Il ragazzo annuì. “Già, e tutti noi qua svolgiamo dei compiti al di fuori del castello, ovviamente.”
“Anche se IO non ne faccio mai, ma lavoro per loro, qua dentro …”
“In realtà, non è che tu faccia un gran che …” una voce leggermente gracchiante era arrivata fino nella stanza, seguita poco dopo anche dal suo proprietario: un uomo biondo, abbastanza in là con gli anni, aveva un camice bianco addosso e due libri sotto braccio. “Di solito si chiede se gli altri vogliono favorire, signorina.” rimproverò Fraxy.
Lei sbuffò. “Vexen, vuoi un po’ di tè?”
“No.” fece andandosene via e dirigendosi in cucina.
Fraxy, in risposta, ringhiò.
“Ma … ma perché ha detto che in realtà non fai nulla?”
“Sta scherzando! Ovviamente. Io pulisco, spolvero, lavo, cucino, spazzo, stiro e faccio il bucato.” si sfogò contando le sue attività sulle dita delle mani.
“Ma se non ti riesce neanche!!” intervenne un'altra voce.
La ragazza roteò gli occhi.
Un ragazzo dai capelli ritti a riccio e rossi entrò dal lato della sala da pranzo, indossava dei jeans sotto una camicia color cachi con solo due bottoni agganciati alla fine, mostrando i pettorali scolpiti, la sua faccia era una maschera da sbruffone e il suo sorriso sghembo mostrava derisione. “Tu!!” l’accusò varcando la soglia. “HAI RESO LA MIA FIGHISSIMA CAMICIA NERA, UN MIX TRA IL ROSA E IL BIANCO ADATTO SOLO A MARLUXIA!” disse lanciando in faccia alla ragazza una camicia chiarissima.

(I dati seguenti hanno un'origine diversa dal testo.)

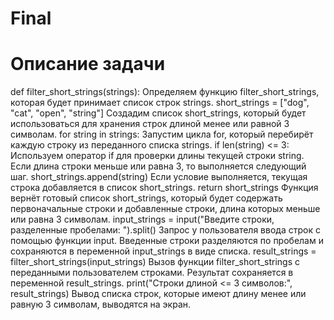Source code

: # Final
# Описание задачи
def filter_short_strings(strings):
Определяем функцию filter_short_strings, которая будет принимает список строк strings.
short_strings = ["dog", "cat", "open", "string"]
Создадим список short_strings, который будет использоваться для хранения строк длиной менее или равной 3 символам.
for string in strings:
Запустим цикла for, который перебирёт каждую строку из переданного списка strings.
if len(string) <= 3:
Используем оператор if для проверки длины текущей строки string. Если длина строки меньше или равна 3, то выполняется следующий шаг.
 short_strings.append(string)
Если условие выполняется, текущая строка добавляется в список short_strings.
return short_strings
Функция вернёт готовый список short_strings, который будет содержать первоначальные строки и добавленные строки, длина которых меньше или равна 3 символам.
input_strings = input("Введите строки, разделенные пробелами: ").split()
Запрос у пользователя ввода строк с помощью функции input. Введенные строки разделяются по пробелам и сохраняются в переменной input_strings в виде списка.
result_strings = filter_short_strings(input_strings)
Вызов функции filter_short_strings с переданными пользователем строками. Результат сохраняется в переменной result_strings.
print("Строки длиной <= 3 символов:", result_strings)
Вывод списка строк, которые имеют длину менее или равную 3 символам, выводятся на экран.
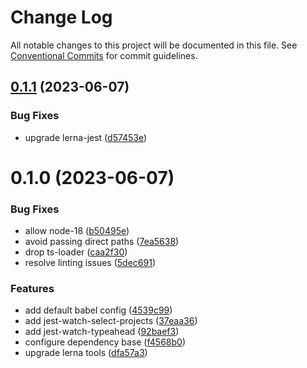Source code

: # Change Log

All notable changes to this project will be documented in this file.
See [Conventional Commits](https://conventionalcommits.org) for commit guidelines.

## [0.1.1](https://github.com/optimics/forge/compare/v0.1.0...v0.1.1) (2023-06-07)


### Bug Fixes

* upgrade lerna-jest ([d57453e](https://github.com/optimics/forge/commit/d57453efa97c775669382f24d8a3e6b772e5f01b))





# 0.1.0 (2023-06-07)


### Bug Fixes

* allow node-18 ([b50495e](https://github.com/optimics/forge/commit/b50495e12a7545973ed9f0b06c55a9253d67e545))
* avoid passing direct paths ([7ea5638](https://github.com/optimics/forge/commit/7ea5638389e7b7c5561f4d1c14aabef854a96238))
* drop ts-loader ([caa2f30](https://github.com/optimics/forge/commit/caa2f30ec7f890135d1b82b2958bd3498a7432d0))
* resolve linting issues ([5dec691](https://github.com/optimics/forge/commit/5dec691ce94c52b5c9654cddfe690b8bde3d5eda))


### Features

* add default babel config ([4539c99](https://github.com/optimics/forge/commit/4539c998699b2ace08b04850b9b74f62488d970b))
* add jest-watch-select-projects ([37eaa36](https://github.com/optimics/forge/commit/37eaa369893286fbfc77e7b84c5d1795a39dec32))
* add jest-watch-typeahead ([92baef3](https://github.com/optimics/forge/commit/92baef381b37e62f3957070b69618f5e505b972a))
* configure dependency base ([f4568b0](https://github.com/optimics/forge/commit/f4568b0f69c1248a6066a42dc35dd482600335a9))
* upgrade lerna tools ([dfa57a3](https://github.com/optimics/forge/commit/dfa57a3cfccd670e4029b330653812d07c8324bc))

“Dai, Ax, il rosa non ti sta così male.” intervenne Zexion senza neanche alzare gli occhi dalla sua tazza.
“Zitto tu!! La difendi solo perché è l’unica che ascolta le tue poesie!”
Fraxy si alzò tenendo la camicia tra le mani ed osservandola con occhio esperto. “AX!! Questa camicia … È DI MARLUXIA!!”
I due iniziarono a litigare animatamente.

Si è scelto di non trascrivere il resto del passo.